*** Opening of Records to process ***

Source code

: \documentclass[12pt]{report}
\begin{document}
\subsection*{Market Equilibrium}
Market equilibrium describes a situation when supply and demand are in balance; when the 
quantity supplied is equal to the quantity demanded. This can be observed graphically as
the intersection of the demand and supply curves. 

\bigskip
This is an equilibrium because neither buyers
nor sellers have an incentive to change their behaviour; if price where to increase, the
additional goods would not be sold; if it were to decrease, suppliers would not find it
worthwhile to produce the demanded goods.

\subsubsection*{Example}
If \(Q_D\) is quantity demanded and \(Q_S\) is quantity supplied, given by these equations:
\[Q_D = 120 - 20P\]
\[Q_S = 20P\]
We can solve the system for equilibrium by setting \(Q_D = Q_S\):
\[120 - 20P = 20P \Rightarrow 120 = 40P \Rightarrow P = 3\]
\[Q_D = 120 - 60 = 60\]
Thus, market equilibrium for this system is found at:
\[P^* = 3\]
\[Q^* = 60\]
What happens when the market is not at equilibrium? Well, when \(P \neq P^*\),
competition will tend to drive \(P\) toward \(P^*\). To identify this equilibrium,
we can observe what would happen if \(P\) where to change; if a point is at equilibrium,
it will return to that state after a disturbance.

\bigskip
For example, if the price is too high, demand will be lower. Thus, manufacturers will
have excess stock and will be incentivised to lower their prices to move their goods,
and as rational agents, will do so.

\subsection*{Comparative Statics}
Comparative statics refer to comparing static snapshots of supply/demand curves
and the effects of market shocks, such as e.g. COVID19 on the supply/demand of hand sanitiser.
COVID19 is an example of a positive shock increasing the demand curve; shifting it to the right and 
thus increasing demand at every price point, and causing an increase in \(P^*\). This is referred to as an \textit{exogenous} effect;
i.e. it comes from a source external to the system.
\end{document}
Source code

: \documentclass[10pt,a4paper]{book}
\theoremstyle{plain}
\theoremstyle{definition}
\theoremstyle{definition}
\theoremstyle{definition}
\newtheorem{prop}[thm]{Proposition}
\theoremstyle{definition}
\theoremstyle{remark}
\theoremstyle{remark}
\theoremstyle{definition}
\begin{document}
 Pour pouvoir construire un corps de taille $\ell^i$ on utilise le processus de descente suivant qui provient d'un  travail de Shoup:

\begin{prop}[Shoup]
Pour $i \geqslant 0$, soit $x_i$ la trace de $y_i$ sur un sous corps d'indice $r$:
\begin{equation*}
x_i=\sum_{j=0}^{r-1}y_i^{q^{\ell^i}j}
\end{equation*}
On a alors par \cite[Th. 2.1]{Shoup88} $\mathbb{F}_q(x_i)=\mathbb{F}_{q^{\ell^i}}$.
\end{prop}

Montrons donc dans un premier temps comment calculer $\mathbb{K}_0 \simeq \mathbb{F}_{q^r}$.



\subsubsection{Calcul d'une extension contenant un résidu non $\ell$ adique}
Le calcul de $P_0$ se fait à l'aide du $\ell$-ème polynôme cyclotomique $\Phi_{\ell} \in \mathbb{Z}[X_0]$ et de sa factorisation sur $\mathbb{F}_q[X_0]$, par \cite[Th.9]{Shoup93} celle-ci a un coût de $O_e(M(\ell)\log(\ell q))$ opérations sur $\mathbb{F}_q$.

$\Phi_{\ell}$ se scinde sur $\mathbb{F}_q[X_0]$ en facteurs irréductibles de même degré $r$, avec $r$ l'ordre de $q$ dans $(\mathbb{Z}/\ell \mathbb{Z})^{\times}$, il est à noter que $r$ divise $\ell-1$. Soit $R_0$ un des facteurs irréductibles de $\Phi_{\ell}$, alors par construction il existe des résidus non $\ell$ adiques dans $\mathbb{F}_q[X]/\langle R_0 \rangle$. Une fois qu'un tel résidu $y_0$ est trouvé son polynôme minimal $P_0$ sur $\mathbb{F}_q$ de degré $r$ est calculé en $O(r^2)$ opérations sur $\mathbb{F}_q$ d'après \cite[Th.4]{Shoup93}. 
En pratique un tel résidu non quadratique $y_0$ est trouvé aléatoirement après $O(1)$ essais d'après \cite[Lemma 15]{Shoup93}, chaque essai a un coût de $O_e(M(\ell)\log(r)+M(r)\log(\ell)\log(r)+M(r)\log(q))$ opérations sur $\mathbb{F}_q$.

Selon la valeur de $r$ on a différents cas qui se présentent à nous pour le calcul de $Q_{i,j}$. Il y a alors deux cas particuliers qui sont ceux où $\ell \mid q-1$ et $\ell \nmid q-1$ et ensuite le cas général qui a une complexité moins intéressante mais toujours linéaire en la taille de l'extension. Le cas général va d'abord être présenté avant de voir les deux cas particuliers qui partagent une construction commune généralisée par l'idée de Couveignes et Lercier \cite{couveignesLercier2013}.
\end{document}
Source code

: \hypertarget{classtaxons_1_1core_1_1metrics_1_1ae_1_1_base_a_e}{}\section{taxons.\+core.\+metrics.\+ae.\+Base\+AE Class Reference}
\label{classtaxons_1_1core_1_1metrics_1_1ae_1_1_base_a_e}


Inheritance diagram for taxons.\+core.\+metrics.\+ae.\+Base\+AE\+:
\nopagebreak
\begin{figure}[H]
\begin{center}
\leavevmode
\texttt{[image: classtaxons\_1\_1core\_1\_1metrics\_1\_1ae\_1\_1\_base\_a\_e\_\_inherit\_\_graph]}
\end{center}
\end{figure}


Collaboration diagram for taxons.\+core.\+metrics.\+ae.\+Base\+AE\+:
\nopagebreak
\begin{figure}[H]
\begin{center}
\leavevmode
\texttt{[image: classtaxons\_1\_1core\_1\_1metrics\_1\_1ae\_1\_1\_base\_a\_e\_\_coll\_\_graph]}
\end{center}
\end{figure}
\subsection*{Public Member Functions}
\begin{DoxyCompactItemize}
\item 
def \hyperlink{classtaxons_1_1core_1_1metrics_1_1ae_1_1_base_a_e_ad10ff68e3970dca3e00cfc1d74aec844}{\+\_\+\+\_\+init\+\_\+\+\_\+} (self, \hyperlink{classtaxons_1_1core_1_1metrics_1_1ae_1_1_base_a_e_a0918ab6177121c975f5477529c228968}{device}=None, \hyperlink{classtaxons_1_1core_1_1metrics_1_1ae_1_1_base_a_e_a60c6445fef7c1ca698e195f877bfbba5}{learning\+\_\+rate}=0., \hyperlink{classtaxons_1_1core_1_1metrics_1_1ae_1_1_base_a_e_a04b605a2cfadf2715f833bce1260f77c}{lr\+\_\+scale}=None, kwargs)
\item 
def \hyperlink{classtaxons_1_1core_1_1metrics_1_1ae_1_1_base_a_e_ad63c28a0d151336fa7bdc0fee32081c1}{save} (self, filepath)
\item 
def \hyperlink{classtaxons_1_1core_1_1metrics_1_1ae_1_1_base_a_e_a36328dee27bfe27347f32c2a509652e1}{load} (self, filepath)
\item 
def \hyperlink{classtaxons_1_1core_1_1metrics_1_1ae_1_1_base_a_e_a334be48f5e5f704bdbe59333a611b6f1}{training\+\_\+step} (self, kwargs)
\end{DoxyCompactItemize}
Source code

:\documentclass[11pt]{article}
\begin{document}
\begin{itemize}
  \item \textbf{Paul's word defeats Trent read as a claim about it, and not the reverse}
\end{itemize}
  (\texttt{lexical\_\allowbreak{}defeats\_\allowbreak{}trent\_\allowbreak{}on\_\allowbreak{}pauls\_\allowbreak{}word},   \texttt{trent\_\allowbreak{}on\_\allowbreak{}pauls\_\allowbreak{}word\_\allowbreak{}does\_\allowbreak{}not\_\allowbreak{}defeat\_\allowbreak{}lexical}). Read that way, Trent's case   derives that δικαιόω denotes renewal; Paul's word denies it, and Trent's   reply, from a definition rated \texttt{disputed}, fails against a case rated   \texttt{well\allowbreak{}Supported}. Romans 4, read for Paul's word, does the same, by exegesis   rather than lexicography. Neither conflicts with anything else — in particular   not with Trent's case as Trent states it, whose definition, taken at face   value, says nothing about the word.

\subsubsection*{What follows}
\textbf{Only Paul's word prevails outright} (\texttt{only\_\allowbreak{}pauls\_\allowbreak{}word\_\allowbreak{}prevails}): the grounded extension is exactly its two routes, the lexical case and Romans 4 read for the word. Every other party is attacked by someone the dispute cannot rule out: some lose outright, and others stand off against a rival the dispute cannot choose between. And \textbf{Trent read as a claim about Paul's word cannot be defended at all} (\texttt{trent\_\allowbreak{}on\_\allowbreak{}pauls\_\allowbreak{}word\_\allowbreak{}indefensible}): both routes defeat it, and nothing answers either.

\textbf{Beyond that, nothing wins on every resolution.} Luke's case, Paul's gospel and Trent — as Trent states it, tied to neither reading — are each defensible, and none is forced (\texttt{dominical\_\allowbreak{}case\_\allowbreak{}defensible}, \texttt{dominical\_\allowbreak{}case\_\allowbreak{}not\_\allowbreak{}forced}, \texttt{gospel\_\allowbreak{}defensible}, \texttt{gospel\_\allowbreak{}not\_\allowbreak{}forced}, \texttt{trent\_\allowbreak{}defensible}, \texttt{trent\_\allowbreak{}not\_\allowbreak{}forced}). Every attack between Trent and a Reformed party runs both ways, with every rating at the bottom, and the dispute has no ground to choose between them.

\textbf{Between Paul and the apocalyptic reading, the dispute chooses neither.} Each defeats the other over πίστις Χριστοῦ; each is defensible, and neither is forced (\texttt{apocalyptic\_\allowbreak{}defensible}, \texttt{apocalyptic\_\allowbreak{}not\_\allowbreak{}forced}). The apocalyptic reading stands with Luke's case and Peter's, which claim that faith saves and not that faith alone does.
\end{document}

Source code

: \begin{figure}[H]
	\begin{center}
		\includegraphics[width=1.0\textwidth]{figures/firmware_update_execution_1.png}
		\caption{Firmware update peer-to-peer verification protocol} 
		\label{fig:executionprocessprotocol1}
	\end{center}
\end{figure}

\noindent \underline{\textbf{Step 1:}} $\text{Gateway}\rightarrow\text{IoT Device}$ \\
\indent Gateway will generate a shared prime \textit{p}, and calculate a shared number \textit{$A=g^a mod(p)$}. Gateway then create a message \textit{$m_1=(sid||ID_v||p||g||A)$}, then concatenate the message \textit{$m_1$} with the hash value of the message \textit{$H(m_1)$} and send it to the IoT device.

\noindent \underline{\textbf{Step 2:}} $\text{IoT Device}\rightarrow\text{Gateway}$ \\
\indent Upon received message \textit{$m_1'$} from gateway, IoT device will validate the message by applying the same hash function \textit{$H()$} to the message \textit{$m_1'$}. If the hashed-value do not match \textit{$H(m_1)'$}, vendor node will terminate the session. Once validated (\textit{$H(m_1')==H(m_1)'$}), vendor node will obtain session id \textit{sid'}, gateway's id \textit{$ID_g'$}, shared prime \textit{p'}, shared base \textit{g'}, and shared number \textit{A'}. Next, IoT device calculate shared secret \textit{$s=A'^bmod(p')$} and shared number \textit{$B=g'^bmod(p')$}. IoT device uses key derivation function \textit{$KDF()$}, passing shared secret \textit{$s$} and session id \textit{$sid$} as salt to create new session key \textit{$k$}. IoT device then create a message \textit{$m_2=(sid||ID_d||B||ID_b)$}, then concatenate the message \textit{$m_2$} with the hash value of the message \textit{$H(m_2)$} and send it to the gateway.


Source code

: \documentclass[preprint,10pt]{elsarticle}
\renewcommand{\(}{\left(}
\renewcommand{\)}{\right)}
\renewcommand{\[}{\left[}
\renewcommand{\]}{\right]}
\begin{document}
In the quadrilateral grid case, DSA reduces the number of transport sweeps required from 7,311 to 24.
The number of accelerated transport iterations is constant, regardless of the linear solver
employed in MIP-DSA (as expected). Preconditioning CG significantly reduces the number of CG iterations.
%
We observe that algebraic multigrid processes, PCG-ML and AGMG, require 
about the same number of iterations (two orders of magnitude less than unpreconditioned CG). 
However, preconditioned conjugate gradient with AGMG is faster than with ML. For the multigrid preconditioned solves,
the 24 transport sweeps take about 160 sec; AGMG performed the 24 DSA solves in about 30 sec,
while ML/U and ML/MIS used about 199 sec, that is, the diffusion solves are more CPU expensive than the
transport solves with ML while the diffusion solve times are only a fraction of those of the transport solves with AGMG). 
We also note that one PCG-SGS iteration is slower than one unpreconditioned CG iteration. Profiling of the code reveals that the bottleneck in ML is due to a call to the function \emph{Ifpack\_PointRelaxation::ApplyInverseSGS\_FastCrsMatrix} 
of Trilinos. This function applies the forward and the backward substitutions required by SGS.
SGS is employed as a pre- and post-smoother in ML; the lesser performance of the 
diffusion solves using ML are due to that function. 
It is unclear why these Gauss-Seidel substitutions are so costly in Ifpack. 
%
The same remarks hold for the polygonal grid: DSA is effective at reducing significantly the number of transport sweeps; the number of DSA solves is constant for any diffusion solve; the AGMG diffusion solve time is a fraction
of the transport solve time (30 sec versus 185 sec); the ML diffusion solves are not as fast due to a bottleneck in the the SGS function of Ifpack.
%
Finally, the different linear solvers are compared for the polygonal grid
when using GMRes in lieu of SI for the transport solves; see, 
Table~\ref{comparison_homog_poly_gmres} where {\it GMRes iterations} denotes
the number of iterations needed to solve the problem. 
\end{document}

*** Close of Records to process ***

Your assignment –
Lines of the data above that include the string "left" must each be copied.

Answer for this exercise –
\renewcommand{\(}{\left(}
\renewcommand{\[}{\left[}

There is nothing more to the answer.